» **Exercise directions**
Only one stretch of the listing below is wanted. Begin at the line that has "We can use public", stop after the line that has "The algorithm assumes", and repeat every line in between exactly.

» **Supplied data**
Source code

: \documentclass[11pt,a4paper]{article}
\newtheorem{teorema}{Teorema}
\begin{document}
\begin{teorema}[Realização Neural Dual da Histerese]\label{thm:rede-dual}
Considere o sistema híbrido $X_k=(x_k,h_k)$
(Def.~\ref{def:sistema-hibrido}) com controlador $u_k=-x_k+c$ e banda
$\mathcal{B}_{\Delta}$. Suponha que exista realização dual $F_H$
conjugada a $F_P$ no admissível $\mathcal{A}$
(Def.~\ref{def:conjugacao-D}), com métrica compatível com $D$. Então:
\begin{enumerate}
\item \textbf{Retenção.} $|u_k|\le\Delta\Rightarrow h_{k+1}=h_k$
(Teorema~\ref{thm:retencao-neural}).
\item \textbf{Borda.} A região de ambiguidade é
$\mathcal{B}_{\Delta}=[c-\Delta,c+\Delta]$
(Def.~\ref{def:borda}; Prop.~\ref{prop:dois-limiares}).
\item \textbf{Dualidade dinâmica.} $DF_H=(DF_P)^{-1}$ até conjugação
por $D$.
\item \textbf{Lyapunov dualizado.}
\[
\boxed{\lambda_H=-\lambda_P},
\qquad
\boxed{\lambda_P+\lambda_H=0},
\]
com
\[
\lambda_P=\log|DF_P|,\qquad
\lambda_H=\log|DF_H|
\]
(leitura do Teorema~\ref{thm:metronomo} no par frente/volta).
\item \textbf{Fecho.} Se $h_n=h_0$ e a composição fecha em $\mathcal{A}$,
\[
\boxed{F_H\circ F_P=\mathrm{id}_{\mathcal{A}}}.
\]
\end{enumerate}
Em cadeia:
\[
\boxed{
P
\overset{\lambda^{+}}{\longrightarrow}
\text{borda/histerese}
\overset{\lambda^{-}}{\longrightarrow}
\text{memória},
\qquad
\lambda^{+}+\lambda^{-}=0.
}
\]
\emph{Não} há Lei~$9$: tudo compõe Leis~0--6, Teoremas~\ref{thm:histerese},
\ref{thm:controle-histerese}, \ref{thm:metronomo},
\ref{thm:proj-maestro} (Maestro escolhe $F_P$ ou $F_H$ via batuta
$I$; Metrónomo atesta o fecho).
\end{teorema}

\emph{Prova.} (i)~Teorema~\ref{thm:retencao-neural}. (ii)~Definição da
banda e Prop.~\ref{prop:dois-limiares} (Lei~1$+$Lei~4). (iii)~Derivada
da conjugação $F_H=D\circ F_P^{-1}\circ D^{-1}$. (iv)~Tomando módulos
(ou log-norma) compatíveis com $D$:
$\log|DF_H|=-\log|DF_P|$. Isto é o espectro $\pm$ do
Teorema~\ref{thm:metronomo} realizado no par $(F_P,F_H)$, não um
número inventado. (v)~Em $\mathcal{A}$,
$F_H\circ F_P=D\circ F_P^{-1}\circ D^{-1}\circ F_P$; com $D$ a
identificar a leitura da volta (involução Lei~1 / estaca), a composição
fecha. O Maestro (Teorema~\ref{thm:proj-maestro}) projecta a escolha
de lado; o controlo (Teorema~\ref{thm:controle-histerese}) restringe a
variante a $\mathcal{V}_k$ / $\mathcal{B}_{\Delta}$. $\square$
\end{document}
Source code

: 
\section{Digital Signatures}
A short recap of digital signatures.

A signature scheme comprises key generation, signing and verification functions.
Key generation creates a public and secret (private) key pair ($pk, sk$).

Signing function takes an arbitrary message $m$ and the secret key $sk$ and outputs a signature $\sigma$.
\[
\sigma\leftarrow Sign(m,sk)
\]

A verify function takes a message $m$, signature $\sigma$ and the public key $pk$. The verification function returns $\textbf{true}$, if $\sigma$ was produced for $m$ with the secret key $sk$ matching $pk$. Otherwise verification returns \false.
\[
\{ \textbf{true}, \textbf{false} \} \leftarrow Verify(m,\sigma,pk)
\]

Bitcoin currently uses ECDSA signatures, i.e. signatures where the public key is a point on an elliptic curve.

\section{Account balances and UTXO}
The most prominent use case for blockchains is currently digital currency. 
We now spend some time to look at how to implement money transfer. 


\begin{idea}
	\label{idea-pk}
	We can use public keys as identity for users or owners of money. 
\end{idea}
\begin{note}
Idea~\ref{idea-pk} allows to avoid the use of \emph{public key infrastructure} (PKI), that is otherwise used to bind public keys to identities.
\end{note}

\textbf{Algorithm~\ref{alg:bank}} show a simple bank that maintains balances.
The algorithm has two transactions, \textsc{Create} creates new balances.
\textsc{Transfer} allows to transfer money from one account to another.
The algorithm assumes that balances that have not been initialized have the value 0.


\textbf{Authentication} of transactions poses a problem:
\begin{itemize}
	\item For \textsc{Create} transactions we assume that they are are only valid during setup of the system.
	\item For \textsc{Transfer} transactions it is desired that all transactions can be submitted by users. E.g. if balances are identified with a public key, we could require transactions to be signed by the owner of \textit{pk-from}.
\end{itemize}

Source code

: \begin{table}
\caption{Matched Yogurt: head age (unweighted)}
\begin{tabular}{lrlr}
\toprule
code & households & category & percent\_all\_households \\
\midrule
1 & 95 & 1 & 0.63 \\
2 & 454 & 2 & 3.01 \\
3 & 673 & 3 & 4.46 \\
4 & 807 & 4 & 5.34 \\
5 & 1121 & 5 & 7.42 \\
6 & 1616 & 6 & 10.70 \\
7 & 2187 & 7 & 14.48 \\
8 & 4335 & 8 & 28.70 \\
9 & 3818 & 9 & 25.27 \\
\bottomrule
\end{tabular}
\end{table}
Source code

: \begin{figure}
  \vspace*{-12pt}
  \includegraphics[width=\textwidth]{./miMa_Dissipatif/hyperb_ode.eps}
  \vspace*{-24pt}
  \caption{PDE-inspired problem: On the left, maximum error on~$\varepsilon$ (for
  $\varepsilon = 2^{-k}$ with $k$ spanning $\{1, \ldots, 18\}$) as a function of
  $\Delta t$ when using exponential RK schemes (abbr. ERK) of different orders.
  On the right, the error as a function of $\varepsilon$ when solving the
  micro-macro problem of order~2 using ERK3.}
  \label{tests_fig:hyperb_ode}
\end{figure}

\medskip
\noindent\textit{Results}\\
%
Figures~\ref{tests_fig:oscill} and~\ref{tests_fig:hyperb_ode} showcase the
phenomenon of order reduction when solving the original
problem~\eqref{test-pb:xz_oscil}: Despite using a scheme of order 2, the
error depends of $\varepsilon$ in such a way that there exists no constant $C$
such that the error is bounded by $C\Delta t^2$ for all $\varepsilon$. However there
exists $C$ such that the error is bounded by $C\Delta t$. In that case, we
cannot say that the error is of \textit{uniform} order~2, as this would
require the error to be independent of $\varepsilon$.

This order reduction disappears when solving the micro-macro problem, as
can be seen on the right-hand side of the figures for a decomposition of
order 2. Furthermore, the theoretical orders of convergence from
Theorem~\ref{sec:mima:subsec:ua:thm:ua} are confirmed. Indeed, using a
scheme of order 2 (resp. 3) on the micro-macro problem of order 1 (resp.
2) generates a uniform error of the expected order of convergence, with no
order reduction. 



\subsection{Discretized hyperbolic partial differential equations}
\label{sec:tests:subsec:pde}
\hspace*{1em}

» **Answer to the problem**
	We can use public keys as identity for users or owners of money. 
\end{idea}
\begin{note}
Idea~\ref{idea-pk} allows to avoid the use of \emph{public key infrastructure} (PKI), that is otherwise used to bind public keys to identities.
\end{note}

\textbf{Algorithm~\ref{alg:bank}} show a simple bank that maintains balances.
The algorithm has two transactions, \textsc{Create} creates new balances.
\textsc{Transfer} allows to transfer money from one account to another.
The algorithm assumes that balances that have not been initialized have the value 0.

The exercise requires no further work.